Beinhocker goes a step further than this though. Characterising a business as a collection of physical and social technologies ‘glued together by strategy’, he constructs an evolutionary model of commerce based on a fitness landscape selecting amongst the universe of ‘business plans’. Economic evolution is thereby painted as a product of three distinct but closely interlinked and ‘co-evolving’ design spaces: physical technology, social technology and business plan.
In biology the unit of evolutionary selection is the gene, a kind of schema involved in encoding certain heritable traits.
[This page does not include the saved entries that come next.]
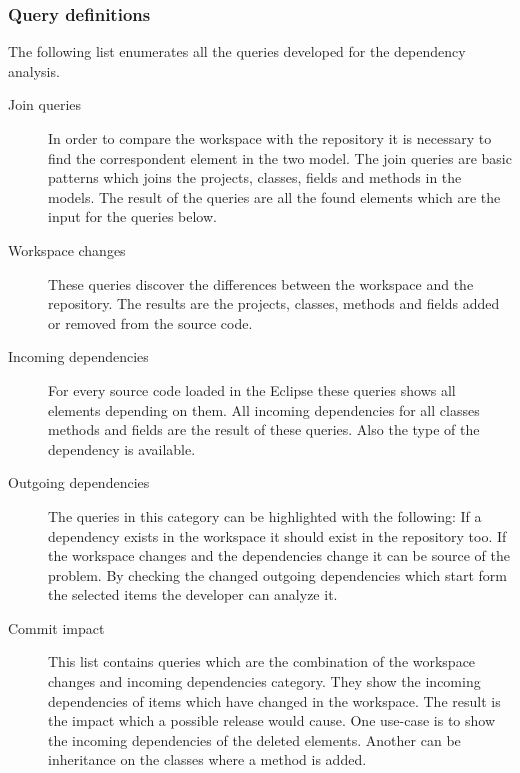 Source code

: \subsubsection{Query definitions}
The following list enumerates all the  queries developed for the dependency
analysis.
\begin{description}	
\item[Join queries]
In order to compare the workspace with the repository it is necessary to find 
the correspondent element in the two model. The join queries are basic patterns 
which joins the projects, classes, fields and methods in the models. The result
of the queries are all the found elements which are the input for the queries 
below. 
\item[Workspace changes] These queries discover the differences between the 
workspace and the repository. The results are the projects, classes, methods
and fields added or removed from the source code.   
\item[Incoming dependencies] For every source code loaded in the Eclipse these
queries shows all elements depending  on them. All incoming dependencies for 
all classes methods and fields are the result of these queries. Also the type
of the dependency is available. 
\item[Outgoing dependencies] The queries in this category can be highlighted 
with the following: If a dependency exists in the workspace it should
exist in the repository too. If the workspace changes and the dependencies change
it can be source of the problem.  By checking the changed outgoing dependencies
which start form the selected items the developer can analyze it.
\item[Commit impact] This list contains queries which are the combination of 
the workspace changes and incoming dependencies category. They show the incoming
dependencies of items which have changed in the workspace. The result is the
impact which a possible release would cause.  One use-case is to show the
incoming dependencies of the deleted elements. Another can be inheritance on
the classes where a method is added.
\end{description}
In the corporate jungle the equivalent schemata are the intrinsic elements of a business plan (which might be tacit or explicit) that can provide “a basis for differential selection between businesses in a competitive environment”.
The whole process works like this:
- What Joel Mokyr dubs a ‘superfecundity’ of business plans – meaning an over-abundance on which selection can work its magic – are differentiated through the ‘deductive tinkering’ of agents.
- Business plan schemata use strategies to bind physical and social technologies together.
- The equivalent of gene transcription is implementation of business plans by ‘readers’ – management teams in this case.
- Selection occurs at several levels – individual minds, problem-solving groups, organisational hierarchies and, ultimately, the market.
- Successful business plan features are replicated and rewarded with influence over more resources – by businesses, customers and financial markets.
The value of markets as a resource allocation mechanism in this model isn’t quite the same as the ‘efficiency’ claimed by traditional economics, but as an effective distributed processing algorithm that gets ‘the right signals to the right people’.
The evolutionary model of complexity economics can provide a useful perspective through which to visualise and communicate about change, but there are also a number of potential practical consequences for business professionals.
Most obviously, it’s likely to make sense to locate decision-making close to the market itself. More radically, it may be effective to trial a raft of experimental business plans (‘real options’) before making commitment decisions. The evolutionary perspective also implies that the main purpose of strategic planning exercises is not to create some kind of specious multi-year budget (see our article There’s No Such Thing as Long Term Strategy), but to create ‘prepared minds’ within the organisation. Problem solving approaches need to recognise the intrinsic complexity of strategic decisions (see our position paper, Strategy as a Complex Systems Problem). Finally, a critical priority of C-Suite teams should be to create an effective ‘selection environment’ within the organisation, though such mechanisms as vision/mission/values, culture, reward mechanisms, capital allocation processes, and so on.